At the same time, the ruling elites both in Malaysia and abroad are pressuring Anwar to move more quickly in imposing the debt crisis on workers and the poor. In September, for example, Sim Kwang Gek, the country tax analyst at major accounting firm Deloitte Malaysia, demanded a cut in the corporate tax rate from 24 to 20 percent in line with the reintroduction of the GST.
Sim noted, “Until and unless GST is reintroduced, the corporate income tax rate may remain at 24 percent, which is not competitive with countries in the region such as Singapore (17 percent), Thailand (20 percent) and Vietnam (20 percent).” The Federation of Malaysian Manufacturers has also consistently called for such a reduction, along with the reintroduction of the GST.

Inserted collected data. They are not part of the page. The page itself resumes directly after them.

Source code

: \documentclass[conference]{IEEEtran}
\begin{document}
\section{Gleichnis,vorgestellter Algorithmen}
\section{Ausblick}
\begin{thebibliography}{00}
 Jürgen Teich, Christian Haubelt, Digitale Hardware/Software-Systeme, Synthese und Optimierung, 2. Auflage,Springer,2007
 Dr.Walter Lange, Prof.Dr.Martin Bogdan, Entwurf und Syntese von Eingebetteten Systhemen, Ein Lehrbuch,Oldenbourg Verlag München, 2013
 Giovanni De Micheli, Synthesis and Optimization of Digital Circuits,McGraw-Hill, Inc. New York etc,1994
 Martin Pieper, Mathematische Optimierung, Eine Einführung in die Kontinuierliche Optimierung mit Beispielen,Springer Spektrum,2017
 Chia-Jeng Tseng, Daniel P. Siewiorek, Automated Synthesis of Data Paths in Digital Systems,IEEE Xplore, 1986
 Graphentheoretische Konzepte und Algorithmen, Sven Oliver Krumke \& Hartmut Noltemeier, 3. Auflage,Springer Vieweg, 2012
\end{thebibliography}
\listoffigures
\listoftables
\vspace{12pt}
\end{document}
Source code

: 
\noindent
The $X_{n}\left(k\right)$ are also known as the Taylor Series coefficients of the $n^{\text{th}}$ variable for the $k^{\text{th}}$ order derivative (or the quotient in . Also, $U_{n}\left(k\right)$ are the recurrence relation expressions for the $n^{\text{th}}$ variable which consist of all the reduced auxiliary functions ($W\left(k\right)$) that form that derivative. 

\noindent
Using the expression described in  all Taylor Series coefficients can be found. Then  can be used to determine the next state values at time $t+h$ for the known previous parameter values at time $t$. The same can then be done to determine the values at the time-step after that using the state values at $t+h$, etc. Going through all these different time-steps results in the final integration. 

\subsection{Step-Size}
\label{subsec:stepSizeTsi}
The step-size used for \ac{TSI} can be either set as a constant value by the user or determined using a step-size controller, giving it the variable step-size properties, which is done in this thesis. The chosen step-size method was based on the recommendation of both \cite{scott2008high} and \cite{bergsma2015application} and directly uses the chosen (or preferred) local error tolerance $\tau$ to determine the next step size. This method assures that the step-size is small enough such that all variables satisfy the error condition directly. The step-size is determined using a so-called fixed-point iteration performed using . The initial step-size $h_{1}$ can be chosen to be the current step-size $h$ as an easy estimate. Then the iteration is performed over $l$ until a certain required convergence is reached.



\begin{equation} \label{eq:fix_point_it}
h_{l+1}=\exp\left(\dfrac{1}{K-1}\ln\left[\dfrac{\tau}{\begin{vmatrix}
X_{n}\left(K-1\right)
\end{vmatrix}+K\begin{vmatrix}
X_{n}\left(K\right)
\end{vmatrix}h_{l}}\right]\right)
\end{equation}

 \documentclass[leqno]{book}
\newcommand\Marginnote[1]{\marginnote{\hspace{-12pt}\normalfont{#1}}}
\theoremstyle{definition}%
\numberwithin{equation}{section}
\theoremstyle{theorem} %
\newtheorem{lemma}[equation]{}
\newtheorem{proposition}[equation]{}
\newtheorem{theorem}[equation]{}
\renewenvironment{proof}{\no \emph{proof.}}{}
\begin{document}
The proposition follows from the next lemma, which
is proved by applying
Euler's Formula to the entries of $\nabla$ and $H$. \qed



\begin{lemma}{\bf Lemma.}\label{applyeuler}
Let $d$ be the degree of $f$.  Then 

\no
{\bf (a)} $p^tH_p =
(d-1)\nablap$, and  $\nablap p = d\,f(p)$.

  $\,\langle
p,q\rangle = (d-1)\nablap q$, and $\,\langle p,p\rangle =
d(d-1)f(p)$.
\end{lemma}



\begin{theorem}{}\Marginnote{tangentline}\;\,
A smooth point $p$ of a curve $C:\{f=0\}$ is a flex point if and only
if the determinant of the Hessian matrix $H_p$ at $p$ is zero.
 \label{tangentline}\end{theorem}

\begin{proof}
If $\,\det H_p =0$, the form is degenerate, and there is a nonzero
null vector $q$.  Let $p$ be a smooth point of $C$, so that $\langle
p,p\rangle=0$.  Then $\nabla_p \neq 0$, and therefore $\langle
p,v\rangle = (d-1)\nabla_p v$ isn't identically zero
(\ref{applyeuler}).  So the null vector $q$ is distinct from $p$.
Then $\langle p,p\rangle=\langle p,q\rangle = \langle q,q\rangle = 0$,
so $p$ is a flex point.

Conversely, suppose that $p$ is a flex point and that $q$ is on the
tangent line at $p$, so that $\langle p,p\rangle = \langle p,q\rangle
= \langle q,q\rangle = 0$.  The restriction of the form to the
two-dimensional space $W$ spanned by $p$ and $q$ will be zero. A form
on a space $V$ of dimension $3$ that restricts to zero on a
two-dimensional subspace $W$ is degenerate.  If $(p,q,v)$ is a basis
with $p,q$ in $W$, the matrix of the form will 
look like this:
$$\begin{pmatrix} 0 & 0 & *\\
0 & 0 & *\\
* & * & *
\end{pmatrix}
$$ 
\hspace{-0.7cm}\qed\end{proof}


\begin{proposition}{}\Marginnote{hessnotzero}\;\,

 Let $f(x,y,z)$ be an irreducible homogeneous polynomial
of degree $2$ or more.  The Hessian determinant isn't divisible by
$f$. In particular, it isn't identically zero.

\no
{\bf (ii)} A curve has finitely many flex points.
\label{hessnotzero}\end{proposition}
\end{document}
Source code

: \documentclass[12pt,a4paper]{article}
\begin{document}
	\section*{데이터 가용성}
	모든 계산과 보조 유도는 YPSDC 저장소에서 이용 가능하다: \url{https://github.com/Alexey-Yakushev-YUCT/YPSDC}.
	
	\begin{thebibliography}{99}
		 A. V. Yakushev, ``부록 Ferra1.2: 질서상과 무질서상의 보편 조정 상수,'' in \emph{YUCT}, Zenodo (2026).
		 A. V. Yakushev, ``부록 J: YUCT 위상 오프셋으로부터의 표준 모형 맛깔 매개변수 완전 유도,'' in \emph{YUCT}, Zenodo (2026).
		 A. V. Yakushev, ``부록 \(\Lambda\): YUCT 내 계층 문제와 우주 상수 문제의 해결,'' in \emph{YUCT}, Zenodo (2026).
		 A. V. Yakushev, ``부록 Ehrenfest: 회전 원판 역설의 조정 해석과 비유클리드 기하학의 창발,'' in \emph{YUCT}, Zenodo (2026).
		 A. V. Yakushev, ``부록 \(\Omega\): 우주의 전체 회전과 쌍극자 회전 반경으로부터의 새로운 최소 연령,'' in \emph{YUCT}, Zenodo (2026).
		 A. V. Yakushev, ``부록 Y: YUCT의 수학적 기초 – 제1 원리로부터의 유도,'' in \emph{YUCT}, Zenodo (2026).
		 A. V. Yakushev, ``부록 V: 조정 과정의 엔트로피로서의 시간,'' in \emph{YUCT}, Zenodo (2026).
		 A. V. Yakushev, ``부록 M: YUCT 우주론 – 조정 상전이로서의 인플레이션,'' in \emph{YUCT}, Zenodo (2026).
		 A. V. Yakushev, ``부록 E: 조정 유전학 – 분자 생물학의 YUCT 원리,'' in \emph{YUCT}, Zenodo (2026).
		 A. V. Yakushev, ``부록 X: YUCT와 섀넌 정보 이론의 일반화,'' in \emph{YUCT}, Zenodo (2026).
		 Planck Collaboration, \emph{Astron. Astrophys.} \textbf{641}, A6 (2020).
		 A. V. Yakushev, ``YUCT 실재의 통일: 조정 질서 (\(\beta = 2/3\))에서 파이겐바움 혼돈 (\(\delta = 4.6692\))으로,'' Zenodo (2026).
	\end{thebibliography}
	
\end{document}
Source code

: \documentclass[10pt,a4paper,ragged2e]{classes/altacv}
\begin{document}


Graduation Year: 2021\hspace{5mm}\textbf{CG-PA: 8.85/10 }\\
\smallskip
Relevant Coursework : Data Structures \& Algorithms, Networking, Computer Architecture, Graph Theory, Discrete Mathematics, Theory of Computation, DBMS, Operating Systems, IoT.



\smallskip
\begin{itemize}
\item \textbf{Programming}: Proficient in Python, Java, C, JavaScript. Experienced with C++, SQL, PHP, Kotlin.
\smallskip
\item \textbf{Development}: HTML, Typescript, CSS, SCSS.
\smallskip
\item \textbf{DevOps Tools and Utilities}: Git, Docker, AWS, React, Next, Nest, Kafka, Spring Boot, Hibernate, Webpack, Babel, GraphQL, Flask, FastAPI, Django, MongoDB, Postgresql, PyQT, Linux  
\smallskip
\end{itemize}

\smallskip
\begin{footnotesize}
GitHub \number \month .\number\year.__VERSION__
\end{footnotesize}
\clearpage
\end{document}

In its yearly assessment of Malaysia in mid-2023, the International Monetary Fund (IMF) lists “fiscal policy consolidation,” that is major government spending cuts, as its first policy recommendation. Further into its report, the IMF notes that “with no plans to reinstate the GST this year, the preparatory work for its reintroduction should be promptly initiated to lay the ground for effectively activating this indispensable source of revenue.”

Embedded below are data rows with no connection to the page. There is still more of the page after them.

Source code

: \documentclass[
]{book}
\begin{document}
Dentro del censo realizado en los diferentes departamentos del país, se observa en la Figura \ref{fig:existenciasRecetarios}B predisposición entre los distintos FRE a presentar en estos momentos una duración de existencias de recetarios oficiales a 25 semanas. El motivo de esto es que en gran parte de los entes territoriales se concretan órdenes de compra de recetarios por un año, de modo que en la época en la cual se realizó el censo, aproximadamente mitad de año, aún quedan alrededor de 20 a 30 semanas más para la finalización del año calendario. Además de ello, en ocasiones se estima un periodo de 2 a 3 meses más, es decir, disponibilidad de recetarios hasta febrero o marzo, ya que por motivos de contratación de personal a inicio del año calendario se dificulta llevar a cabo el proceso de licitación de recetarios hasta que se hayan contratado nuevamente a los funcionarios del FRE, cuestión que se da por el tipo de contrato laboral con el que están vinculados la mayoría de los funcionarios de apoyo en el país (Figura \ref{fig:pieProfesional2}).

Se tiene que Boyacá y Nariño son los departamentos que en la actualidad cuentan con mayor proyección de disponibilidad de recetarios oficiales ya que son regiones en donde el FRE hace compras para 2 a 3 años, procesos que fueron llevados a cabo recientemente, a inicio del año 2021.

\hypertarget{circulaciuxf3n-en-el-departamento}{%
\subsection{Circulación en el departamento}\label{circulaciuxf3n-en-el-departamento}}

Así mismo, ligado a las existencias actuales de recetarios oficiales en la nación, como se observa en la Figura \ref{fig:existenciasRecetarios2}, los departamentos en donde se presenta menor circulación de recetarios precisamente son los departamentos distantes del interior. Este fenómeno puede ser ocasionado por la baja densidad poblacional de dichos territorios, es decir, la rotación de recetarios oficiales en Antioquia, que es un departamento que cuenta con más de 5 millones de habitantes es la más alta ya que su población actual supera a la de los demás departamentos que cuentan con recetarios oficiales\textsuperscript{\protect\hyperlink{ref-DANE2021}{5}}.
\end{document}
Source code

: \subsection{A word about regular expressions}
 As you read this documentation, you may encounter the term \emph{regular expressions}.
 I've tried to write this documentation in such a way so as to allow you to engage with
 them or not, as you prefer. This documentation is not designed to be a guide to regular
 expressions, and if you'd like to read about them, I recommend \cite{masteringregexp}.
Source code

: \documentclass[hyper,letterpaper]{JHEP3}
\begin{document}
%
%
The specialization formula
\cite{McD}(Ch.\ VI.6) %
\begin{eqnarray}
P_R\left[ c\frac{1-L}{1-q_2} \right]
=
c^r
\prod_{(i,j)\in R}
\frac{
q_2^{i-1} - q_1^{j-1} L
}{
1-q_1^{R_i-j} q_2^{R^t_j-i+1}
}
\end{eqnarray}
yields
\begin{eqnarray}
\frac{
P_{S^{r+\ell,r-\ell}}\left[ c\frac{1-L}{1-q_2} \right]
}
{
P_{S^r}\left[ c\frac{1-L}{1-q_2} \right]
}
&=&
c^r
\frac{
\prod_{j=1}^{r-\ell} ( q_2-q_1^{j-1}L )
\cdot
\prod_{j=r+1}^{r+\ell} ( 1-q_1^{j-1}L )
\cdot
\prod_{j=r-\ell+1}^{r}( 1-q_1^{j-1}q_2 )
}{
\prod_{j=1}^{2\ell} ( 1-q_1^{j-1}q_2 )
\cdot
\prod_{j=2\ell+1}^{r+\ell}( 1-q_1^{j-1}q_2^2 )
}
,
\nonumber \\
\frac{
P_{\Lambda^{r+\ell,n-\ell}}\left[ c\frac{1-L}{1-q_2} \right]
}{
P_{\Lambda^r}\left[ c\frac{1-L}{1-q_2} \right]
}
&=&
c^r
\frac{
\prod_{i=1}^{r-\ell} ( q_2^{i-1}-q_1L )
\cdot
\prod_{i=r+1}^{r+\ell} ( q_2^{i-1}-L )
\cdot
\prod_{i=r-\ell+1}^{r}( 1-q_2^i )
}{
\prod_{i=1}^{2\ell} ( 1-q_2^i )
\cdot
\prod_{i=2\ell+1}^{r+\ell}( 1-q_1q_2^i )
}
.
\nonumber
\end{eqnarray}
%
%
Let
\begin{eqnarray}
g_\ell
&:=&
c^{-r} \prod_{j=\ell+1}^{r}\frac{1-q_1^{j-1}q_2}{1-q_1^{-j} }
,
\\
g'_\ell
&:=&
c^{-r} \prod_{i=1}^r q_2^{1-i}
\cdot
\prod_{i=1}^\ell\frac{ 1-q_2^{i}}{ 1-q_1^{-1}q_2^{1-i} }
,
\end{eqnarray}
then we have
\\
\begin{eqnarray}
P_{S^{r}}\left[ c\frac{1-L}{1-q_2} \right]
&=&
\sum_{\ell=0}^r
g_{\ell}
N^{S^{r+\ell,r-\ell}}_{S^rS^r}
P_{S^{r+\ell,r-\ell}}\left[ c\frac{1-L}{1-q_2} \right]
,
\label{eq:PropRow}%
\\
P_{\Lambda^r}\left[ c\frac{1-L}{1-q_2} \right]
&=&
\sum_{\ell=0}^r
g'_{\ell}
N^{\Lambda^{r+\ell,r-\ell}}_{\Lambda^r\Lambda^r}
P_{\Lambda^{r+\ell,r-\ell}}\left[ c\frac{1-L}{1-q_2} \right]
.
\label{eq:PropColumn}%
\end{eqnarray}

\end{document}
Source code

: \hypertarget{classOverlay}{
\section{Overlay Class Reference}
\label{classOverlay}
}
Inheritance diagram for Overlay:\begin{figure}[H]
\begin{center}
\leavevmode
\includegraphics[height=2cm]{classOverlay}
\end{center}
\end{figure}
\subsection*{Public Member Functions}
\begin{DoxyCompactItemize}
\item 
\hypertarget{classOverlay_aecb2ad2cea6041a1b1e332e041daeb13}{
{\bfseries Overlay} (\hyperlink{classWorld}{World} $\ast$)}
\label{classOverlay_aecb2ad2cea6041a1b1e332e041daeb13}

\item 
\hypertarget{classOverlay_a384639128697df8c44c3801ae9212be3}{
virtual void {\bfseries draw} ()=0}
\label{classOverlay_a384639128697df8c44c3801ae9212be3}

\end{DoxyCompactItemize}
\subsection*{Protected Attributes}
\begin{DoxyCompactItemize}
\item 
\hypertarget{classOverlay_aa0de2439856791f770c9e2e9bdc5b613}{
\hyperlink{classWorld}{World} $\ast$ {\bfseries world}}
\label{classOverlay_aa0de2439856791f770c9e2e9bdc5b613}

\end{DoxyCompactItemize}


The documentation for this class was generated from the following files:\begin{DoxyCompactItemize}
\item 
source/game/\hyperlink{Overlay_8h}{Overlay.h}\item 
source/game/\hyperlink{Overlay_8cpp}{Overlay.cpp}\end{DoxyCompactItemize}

With talk of GST’s reintroduction heating up last year, Anwar provided a written parliamentary statement on November 1 to head off mounting criticism. He stated that “the government has yet to revive the GST. Any changes to tax policy will have to take into account the impact on the economy and the cost of living of the people.” Anwar’s carefully worded statement did not rule out the re-introduction of the widely hated tax.
The repeal of the GST was Pakatan Harapan’s first out of ten campaign pledges when it defeated the United Malays National Organisation (UMNO) in the May 9, 2018 election. UMNO had previously ruled Malaysia since independence in 1957. The new government repealed the GST while imposing the SST scheme.
The former UMNO government of Prime Minister Najib Razak introduced the GST on April 1, 2015, setting it at a rate of 6 percent on goods and services. Unlike the current SST, which only covers approximately 38 percent of goods and services, the GST was much broader, covering approximately 68 percent of goods and services.
In 2016 and 2017, the first and second full years of the GST, the government collected RM41 billion ($US8.7 billion) and RM44 billion ($US9.3 billion), contributing approximately RM25 billion ($US5.3 billion) more in revenue than under the previous tax system. In a tweet on X/Twitter on October 4, Apurva Sanghi, the World Bank Lead Economist for Malaysia, estimated that the reintroduction of the GST would raise approximately RM19 billion ($US4 billion) in additional revenue.
One of the key reasons for the first introduction of the GST was falling dividend revenue from the state-owned petroleum company, Petronas. Faced with another growing economic crisis, the Pakatan Harapan government and the business elite promote the idea that the regressive impact of the GST can be mitigated through cash and other transfers to poorer households. This, however, is a fraud since the aim is to increase government revenue overall by taxing everyday goods and services.